## [SOURCE MATERIAL]
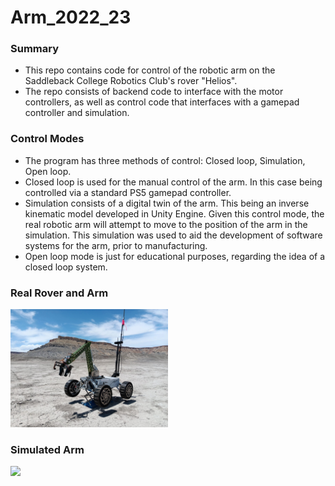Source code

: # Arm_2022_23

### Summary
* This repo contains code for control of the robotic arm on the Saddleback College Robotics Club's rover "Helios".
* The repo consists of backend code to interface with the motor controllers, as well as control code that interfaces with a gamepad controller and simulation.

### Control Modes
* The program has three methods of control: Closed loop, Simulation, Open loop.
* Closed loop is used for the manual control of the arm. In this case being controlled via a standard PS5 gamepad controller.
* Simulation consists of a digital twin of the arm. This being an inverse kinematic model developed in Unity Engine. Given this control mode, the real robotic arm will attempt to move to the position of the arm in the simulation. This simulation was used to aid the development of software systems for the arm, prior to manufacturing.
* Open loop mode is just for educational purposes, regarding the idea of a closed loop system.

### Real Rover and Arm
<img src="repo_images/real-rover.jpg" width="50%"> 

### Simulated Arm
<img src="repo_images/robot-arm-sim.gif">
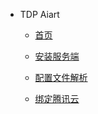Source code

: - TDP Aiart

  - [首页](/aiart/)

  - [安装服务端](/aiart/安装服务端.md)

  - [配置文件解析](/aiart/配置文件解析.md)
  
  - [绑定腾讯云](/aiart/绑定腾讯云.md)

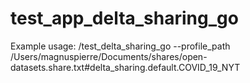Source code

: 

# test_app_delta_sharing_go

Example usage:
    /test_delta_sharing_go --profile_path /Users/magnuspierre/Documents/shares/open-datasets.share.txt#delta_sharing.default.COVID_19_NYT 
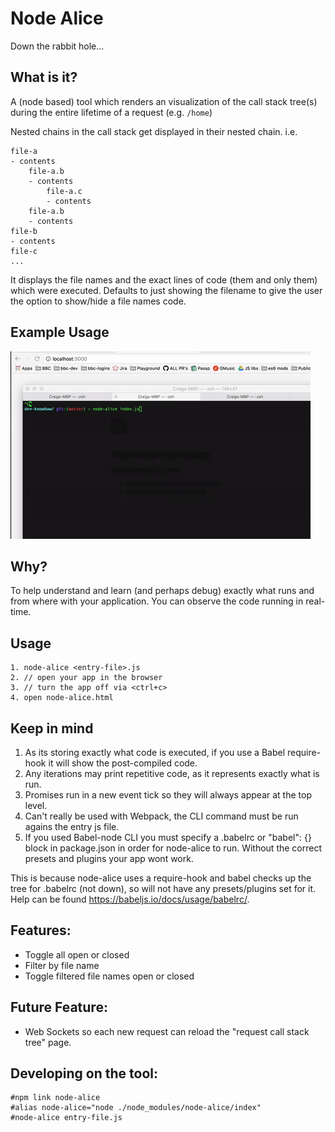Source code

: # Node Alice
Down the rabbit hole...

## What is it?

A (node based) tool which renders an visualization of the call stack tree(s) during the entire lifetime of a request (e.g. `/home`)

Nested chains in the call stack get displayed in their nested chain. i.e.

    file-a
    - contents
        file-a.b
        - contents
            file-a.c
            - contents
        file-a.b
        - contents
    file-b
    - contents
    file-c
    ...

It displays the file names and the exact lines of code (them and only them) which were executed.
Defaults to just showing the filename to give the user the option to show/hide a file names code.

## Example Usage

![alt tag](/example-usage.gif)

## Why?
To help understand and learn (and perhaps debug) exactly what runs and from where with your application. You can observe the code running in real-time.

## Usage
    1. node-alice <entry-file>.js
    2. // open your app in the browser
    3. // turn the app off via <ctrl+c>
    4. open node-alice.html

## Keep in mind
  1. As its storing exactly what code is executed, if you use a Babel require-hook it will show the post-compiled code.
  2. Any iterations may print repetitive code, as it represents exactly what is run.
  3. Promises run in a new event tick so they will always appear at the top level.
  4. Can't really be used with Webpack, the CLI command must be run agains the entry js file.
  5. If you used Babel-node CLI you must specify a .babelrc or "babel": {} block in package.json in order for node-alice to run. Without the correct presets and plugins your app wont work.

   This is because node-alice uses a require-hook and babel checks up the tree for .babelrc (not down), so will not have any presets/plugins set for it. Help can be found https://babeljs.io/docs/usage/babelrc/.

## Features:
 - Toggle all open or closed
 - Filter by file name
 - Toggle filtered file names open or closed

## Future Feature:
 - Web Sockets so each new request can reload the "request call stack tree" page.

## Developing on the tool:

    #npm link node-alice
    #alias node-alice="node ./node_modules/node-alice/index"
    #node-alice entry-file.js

---

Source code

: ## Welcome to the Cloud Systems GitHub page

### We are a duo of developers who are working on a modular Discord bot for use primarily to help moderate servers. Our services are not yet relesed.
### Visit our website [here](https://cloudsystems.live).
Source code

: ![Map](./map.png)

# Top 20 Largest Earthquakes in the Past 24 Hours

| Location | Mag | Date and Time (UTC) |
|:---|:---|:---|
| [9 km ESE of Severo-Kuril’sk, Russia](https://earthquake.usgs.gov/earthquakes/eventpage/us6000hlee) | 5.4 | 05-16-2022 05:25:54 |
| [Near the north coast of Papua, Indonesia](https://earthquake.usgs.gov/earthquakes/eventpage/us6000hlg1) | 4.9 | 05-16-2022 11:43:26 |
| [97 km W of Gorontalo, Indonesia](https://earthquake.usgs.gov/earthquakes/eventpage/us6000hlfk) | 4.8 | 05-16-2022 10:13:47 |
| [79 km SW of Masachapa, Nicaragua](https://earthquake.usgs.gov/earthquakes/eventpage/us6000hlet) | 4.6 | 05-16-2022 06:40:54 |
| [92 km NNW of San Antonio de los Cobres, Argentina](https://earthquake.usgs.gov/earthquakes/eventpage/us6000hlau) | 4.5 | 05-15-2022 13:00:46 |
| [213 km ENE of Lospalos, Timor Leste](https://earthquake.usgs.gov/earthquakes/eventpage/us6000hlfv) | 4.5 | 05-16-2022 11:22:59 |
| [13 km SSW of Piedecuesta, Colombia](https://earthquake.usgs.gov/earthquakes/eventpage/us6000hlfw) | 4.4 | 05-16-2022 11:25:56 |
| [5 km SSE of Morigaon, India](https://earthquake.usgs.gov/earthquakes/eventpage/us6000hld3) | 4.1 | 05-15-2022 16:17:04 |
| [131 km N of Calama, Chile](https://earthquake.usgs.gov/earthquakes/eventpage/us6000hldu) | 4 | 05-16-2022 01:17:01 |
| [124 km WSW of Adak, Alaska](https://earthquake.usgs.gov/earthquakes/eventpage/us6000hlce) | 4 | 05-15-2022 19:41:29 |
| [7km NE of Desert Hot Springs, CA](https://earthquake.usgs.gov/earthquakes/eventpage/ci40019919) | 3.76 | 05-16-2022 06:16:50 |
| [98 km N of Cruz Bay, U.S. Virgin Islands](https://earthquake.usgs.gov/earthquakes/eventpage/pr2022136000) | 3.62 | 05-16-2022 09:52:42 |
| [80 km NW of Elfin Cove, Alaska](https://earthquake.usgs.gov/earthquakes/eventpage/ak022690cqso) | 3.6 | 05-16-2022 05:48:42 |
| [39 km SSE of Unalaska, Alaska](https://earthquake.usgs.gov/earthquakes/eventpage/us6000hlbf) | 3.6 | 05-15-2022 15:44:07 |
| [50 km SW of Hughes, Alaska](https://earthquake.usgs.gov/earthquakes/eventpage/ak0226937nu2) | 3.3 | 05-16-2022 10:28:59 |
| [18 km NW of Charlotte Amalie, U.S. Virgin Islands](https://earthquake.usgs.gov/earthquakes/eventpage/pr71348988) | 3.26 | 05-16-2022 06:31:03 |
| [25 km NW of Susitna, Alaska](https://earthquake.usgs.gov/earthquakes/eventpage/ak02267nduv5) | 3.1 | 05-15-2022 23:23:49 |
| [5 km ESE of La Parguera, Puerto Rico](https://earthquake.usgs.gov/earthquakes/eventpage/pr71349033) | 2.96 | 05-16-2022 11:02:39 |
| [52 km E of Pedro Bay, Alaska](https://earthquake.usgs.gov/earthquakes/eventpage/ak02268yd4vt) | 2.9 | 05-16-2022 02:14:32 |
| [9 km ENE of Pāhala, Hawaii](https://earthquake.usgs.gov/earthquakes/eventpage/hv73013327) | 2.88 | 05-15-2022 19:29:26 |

## [TASK PROMPT]
Your task is to restate, word for word, only those lines above that fall between the line holding "05-15-2022 19:41:29 |" and the line holding "05-16-2022 06:16:50 |", inclusive.

## [TASK SOLUTION]
| [124 km WSW of Adak, Alaska](https://earthquake.usgs.gov/earthquakes/eventpage/us6000hlce) | 4 | 05-15-2022 19:41:29 |
| [7km NE of Desert Hot Springs, CA](https://earthquake.usgs.gov/earthquakes/eventpage/ci40019919) | 3.76 | 05-16-2022 06:16:50 |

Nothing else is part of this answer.